Since the pictures are not wanted, copy only the text of every record exactly.

———

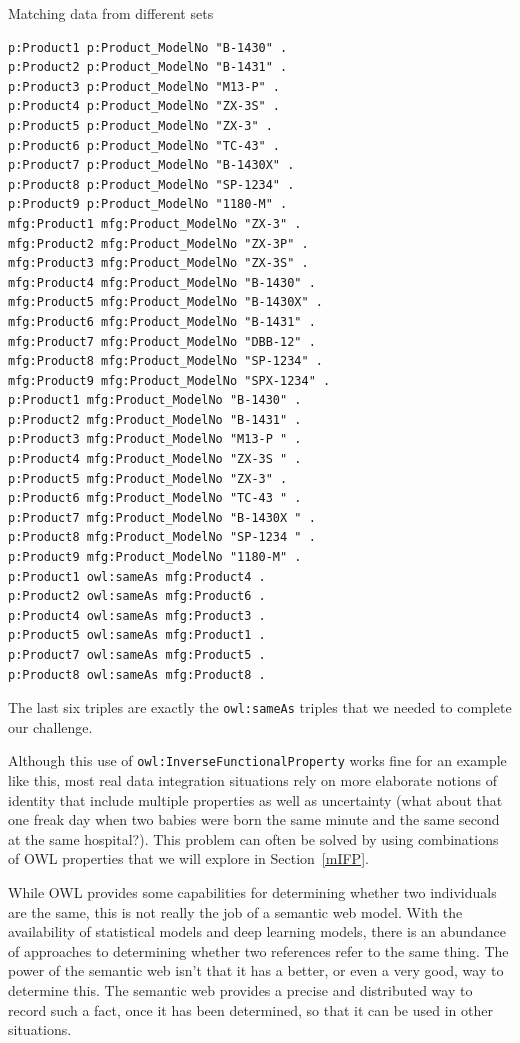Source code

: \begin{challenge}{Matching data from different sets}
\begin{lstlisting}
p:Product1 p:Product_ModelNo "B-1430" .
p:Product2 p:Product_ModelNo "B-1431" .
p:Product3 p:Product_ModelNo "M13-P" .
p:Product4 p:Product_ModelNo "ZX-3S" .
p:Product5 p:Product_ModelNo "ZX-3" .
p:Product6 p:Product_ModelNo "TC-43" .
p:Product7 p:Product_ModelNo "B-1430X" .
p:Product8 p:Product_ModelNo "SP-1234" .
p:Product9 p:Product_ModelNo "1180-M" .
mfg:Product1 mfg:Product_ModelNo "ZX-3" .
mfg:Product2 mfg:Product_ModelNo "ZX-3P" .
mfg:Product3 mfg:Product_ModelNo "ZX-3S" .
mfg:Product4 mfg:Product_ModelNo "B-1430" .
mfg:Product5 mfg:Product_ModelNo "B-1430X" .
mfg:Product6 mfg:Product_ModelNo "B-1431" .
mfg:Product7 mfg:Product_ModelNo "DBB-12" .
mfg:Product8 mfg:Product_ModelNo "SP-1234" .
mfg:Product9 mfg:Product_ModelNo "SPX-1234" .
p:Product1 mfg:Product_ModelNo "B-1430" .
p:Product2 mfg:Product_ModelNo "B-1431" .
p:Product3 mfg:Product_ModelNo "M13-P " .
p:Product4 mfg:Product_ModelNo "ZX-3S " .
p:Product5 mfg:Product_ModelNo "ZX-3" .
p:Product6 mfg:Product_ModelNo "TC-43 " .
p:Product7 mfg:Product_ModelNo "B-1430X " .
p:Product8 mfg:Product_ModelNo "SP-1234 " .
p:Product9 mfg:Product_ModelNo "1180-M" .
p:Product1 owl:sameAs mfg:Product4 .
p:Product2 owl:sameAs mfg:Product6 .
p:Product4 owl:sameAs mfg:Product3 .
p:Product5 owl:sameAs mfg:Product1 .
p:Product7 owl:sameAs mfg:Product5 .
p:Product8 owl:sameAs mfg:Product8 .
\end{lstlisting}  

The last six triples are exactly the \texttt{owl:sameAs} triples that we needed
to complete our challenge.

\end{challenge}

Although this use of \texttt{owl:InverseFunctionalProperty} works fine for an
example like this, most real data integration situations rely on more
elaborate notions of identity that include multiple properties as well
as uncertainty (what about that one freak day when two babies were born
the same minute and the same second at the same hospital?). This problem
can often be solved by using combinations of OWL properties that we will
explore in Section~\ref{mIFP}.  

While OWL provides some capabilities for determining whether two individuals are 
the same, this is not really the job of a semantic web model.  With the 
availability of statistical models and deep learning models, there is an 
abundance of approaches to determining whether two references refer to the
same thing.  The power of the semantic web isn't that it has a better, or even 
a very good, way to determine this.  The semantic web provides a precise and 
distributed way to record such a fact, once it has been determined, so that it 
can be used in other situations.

———

▶ **Answer to this exercise**:
Source code

: \begin{challenge}{Matching data from different sets}
\begin{lstlisting}
p:Product1 p:Product_ModelNo "B-1430" .
p:Product2 p:Product_ModelNo "B-1431" .
p:Product3 p:Product_ModelNo "M13-P" .
p:Product4 p:Product_ModelNo "ZX-3S" .
p:Product5 p:Product_ModelNo "ZX-3" .
p:Product6 p:Product_ModelNo "TC-43" .
p:Product7 p:Product_ModelNo "B-1430X" .
p:Product8 p:Product_ModelNo "SP-1234" .
p:Product9 p:Product_ModelNo "1180-M" .
mfg:Product1 mfg:Product_ModelNo "ZX-3" .
mfg:Product2 mfg:Product_ModelNo "ZX-3P" .
mfg:Product3 mfg:Product_ModelNo "ZX-3S" .
mfg:Product4 mfg:Product_ModelNo "B-1430" .
mfg:Product5 mfg:Product_ModelNo "B-1430X" .
mfg:Product6 mfg:Product_ModelNo "B-1431" .
mfg:Product7 mfg:Product_ModelNo "DBB-12" .
mfg:Product8 mfg:Product_ModelNo "SP-1234" .
mfg:Product9 mfg:Product_ModelNo "SPX-1234" .
p:Product1 mfg:Product_ModelNo "B-1430" .
p:Product2 mfg:Product_ModelNo "B-1431" .
p:Product3 mfg:Product_ModelNo "M13-P " .
p:Product4 mfg:Product_ModelNo "ZX-3S " .
p:Product5 mfg:Product_ModelNo "ZX-3" .
p:Product6 mfg:Product_ModelNo "TC-43 " .
p:Product7 mfg:Product_ModelNo "B-1430X " .
p:Product8 mfg:Product_ModelNo "SP-1234 " .
p:Product9 mfg:Product_ModelNo "1180-M" .
p:Product1 owl:sameAs mfg:Product4 .
p:Product2 owl:sameAs mfg:Product6 .
p:Product4 owl:sameAs mfg:Product3 .
p:Product5 owl:sameAs mfg:Product1 .
p:Product7 owl:sameAs mfg:Product5 .
p:Product8 owl:sameAs mfg:Product8 .
\end{lstlisting}  

The last six triples are exactly the \texttt{owl:sameAs} triples that we needed
to complete our challenge.

\end{challenge}

Although this use of \texttt{owl:InverseFunctionalProperty} works fine for an
example like this, most real data integration situations rely on more
elaborate notions of identity that include multiple properties as well
as uncertainty (what about that one freak day when two babies were born
the same minute and the same second at the same hospital?). This problem
can often be solved by using combinations of OWL properties that we will
explore in Section~\ref{mIFP}.  

While OWL provides some capabilities for determining whether two individuals are 
the same, this is not really the job of a semantic web model.  With the 
availability of statistical models and deep learning models, there is an 
abundance of approaches to determining whether two references refer to the
same thing.  The power of the semantic web isn't that it has a better, or even 
a very good, way to determine this.  The semantic web provides a precise and 
distributed way to record such a fact, once it has been determined, so that it 
can be used in other situations.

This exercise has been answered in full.